Opinion
6494.
June 30, 2005.
Order, Supreme Court, Bronx County (Douglas E. McKeon, J.), entered January 10, 2005, which denied defendants-appellants' motion for summary judgment dismissing the complaint as against them, unanimously affirmed, without costs.
Costello, Shea Gaffney LLP, New York (Paul E. Blutman of counsel), for appellants.
Pollack, Pollack, Isaac DeCicco, New York (Brian J. Isaac of counsel), for respondents.
Before: Andrias, J.P., Marlow, Sullivan, Ellerin and Nardelli, JJ.

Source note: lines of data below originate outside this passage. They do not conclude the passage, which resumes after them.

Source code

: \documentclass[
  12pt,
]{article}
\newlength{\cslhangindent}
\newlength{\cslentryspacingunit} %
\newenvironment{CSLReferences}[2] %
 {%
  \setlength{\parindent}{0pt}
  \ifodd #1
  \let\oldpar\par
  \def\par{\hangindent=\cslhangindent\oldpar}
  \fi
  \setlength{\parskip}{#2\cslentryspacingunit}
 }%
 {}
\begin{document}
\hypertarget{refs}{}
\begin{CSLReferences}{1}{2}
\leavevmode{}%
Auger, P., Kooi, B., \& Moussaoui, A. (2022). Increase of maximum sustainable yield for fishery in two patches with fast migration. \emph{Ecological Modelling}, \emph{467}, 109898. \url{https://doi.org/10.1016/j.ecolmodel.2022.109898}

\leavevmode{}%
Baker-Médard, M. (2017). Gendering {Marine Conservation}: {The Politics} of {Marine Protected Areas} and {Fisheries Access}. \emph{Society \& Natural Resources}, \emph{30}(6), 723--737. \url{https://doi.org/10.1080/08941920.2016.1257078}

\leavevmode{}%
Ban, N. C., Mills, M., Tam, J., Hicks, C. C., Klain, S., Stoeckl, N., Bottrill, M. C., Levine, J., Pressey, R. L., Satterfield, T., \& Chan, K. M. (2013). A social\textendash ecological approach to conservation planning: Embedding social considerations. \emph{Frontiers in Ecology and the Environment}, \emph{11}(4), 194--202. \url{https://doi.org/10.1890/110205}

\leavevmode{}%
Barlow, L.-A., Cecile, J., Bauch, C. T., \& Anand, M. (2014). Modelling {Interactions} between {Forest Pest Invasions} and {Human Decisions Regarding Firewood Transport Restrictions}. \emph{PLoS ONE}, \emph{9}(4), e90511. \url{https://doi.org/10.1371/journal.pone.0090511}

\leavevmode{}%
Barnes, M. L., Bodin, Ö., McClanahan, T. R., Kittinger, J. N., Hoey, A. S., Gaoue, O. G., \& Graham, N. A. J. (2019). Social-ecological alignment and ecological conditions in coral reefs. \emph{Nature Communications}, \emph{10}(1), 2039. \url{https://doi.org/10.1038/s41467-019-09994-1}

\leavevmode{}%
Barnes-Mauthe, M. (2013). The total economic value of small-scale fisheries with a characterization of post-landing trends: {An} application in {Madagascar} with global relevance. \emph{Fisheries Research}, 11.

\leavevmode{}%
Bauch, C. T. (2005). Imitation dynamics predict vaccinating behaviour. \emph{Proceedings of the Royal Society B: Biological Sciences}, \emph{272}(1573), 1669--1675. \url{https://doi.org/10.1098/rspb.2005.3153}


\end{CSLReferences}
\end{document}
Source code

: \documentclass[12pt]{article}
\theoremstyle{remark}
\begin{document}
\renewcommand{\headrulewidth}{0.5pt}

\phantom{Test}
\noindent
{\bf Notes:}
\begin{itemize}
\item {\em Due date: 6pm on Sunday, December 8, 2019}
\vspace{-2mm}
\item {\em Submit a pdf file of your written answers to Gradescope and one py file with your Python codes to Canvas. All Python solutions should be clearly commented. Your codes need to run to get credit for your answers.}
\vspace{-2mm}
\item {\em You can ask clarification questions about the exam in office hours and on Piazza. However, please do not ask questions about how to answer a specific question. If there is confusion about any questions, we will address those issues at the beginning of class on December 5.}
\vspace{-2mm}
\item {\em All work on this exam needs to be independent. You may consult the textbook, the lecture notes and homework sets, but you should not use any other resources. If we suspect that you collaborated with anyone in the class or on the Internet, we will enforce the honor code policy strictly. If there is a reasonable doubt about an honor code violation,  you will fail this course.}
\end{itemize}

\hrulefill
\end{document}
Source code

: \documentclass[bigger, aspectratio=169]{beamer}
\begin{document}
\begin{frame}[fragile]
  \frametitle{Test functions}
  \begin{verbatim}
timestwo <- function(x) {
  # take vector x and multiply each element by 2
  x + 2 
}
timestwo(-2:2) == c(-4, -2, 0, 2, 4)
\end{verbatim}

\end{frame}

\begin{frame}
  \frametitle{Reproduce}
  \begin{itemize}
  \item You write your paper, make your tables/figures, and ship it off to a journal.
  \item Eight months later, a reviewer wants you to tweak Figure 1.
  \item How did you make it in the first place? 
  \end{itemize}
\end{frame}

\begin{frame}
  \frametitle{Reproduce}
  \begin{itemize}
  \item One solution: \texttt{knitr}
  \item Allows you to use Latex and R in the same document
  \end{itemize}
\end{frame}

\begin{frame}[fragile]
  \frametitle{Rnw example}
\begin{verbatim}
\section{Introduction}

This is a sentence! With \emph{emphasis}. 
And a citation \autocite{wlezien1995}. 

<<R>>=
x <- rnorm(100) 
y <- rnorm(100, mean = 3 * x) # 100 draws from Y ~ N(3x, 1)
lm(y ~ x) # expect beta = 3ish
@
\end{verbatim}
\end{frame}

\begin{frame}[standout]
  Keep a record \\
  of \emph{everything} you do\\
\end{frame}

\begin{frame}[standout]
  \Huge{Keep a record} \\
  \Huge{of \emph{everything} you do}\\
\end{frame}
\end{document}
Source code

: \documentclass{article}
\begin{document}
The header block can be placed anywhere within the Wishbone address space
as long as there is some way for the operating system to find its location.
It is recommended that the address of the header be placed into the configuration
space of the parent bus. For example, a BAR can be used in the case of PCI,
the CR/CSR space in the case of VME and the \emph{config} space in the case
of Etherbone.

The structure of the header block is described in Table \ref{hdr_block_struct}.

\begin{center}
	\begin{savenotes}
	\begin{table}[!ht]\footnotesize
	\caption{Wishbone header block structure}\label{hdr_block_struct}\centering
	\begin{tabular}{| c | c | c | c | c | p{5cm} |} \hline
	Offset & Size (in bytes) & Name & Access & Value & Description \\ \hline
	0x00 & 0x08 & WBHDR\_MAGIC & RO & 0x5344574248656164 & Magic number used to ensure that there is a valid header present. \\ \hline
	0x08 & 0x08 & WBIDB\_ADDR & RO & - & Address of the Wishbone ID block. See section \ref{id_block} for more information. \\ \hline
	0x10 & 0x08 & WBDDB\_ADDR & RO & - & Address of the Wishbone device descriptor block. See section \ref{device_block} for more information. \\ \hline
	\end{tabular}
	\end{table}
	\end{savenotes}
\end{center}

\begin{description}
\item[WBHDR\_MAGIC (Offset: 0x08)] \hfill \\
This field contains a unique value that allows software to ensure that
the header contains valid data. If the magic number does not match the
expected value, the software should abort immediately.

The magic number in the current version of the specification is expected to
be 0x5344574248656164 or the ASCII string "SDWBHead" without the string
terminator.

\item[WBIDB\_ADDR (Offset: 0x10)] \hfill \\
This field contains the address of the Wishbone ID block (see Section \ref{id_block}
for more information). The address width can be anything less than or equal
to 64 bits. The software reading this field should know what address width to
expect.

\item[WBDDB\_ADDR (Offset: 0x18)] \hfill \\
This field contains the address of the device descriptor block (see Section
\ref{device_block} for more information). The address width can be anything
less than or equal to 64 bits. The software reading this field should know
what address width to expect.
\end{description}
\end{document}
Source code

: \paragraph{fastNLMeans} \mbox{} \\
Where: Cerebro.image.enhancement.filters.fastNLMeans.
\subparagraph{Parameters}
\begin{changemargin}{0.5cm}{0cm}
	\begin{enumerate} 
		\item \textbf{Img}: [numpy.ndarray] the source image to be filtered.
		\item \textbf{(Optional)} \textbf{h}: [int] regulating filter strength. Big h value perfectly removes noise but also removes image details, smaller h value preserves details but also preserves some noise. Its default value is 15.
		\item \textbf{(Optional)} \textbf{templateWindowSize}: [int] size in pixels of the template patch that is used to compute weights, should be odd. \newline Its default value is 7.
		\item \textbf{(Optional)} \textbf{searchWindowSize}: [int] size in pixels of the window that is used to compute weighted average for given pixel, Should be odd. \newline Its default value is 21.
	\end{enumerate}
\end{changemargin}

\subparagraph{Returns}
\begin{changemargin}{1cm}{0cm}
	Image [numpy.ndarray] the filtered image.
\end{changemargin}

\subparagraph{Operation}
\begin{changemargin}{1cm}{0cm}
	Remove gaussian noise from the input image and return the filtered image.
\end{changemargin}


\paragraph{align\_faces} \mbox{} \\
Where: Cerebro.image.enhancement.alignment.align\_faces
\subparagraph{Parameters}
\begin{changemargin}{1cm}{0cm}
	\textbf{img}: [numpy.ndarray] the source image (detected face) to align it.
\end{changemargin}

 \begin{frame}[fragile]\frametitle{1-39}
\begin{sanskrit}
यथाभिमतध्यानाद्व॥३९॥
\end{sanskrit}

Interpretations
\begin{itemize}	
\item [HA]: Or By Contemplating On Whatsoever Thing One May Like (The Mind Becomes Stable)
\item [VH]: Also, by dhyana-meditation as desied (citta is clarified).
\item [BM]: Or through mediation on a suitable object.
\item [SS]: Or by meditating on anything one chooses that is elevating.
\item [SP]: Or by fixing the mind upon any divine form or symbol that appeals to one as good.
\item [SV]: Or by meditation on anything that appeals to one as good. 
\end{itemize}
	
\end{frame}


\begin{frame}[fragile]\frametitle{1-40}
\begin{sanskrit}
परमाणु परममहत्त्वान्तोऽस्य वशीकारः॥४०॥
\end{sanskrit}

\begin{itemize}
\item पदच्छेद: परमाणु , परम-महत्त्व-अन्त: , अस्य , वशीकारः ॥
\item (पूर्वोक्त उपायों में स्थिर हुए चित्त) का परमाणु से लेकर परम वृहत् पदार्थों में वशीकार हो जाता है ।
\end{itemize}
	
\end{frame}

Plaintiffs' expert's affirmation in opposition is properly based on evidentiary facts in the record, including defendant midwife's deposition testimony and defendant hospital's records, and satisfied plaintiffs' burden of showing the existence of issues of fact as to whether defendants departed from accepted standards of obstetrical care and, if so, thereby substantially contributed to the infant plaintiff's brain damage and other alleged injuries ( see Alvarez v. Prospect Hosp., 68 NY2d 320, 324-325; Lambos v. Weintraub, 246 AD2d 356, 357-358). Such factual issues include, inter alia, whether a cesarean section should have been performed based on the prenatal nonstress test and biophysical profile performed some three weeks before the delivery, the fetal heart monitoring strips taken some two hours before the delivery, and the presence of meconium some 30 minutes before the delivery, and whether the development of seizures during the early neonatal period is indicative of hypoxic ischemic injury sustained during delivery.